SUPPLIED ENTRIES:

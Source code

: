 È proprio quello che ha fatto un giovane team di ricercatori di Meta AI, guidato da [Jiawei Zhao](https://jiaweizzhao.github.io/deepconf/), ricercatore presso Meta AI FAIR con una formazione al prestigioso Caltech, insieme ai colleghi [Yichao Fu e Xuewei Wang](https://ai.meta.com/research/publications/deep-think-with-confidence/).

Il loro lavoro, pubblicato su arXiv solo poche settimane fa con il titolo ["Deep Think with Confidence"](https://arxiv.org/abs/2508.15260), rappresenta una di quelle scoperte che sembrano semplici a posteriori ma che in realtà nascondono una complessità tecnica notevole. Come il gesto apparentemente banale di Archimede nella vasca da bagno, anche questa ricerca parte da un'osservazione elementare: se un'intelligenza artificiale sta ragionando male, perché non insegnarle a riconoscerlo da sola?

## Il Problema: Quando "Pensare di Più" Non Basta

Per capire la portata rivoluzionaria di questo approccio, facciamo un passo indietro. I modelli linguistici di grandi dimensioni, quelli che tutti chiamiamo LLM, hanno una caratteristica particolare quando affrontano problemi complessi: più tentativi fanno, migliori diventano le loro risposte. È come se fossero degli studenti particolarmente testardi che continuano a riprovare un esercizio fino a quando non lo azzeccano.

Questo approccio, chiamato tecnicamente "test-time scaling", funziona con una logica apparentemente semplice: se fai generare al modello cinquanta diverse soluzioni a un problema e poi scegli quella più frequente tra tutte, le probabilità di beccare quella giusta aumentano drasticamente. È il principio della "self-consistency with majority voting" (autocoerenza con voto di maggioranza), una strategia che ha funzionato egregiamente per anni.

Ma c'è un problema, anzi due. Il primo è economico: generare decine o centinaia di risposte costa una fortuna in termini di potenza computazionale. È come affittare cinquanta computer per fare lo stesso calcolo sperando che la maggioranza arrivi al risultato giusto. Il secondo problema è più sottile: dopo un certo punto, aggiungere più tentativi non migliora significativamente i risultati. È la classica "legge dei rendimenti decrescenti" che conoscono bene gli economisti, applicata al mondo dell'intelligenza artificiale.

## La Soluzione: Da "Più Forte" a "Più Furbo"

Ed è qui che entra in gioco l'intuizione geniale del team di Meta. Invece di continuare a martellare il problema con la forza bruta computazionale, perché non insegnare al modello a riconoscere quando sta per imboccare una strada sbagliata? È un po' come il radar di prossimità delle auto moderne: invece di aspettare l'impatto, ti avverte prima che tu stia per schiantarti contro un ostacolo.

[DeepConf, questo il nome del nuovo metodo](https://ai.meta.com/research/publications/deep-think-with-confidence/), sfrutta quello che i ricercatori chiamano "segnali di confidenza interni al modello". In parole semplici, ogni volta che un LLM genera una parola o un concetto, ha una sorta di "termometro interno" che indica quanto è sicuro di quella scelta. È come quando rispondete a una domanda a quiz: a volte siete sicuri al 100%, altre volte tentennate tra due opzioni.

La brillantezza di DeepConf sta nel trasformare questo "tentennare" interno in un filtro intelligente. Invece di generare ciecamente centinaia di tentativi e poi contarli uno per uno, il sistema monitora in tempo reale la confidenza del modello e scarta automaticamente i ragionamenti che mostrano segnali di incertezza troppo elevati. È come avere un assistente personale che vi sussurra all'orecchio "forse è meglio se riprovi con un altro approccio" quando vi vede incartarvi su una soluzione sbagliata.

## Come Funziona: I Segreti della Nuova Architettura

EXERCISE DIRECTIONS: Please, from the entries above, set down exactly the lines from the one containing "## La Soluzione: Da" through the one containing "Ed è qui che", and only those.

EXERCISE SOLUTION:
## La Soluzione: Da "Più Forte" a "Più Furbo"

Ed è qui che entra in gioco l'intuizione geniale del team di Meta. Invece di continuare a martellare il problema con la forza bruta computazionale, perché non insegnare al modello a riconoscere quando sta per imboccare una strada sbagliata? È un po' come il radar di prossimità delle auto moderne: invece di aspettare l'impatto, ti avverte prima che tu stia per schiantarti contro un ostacolo.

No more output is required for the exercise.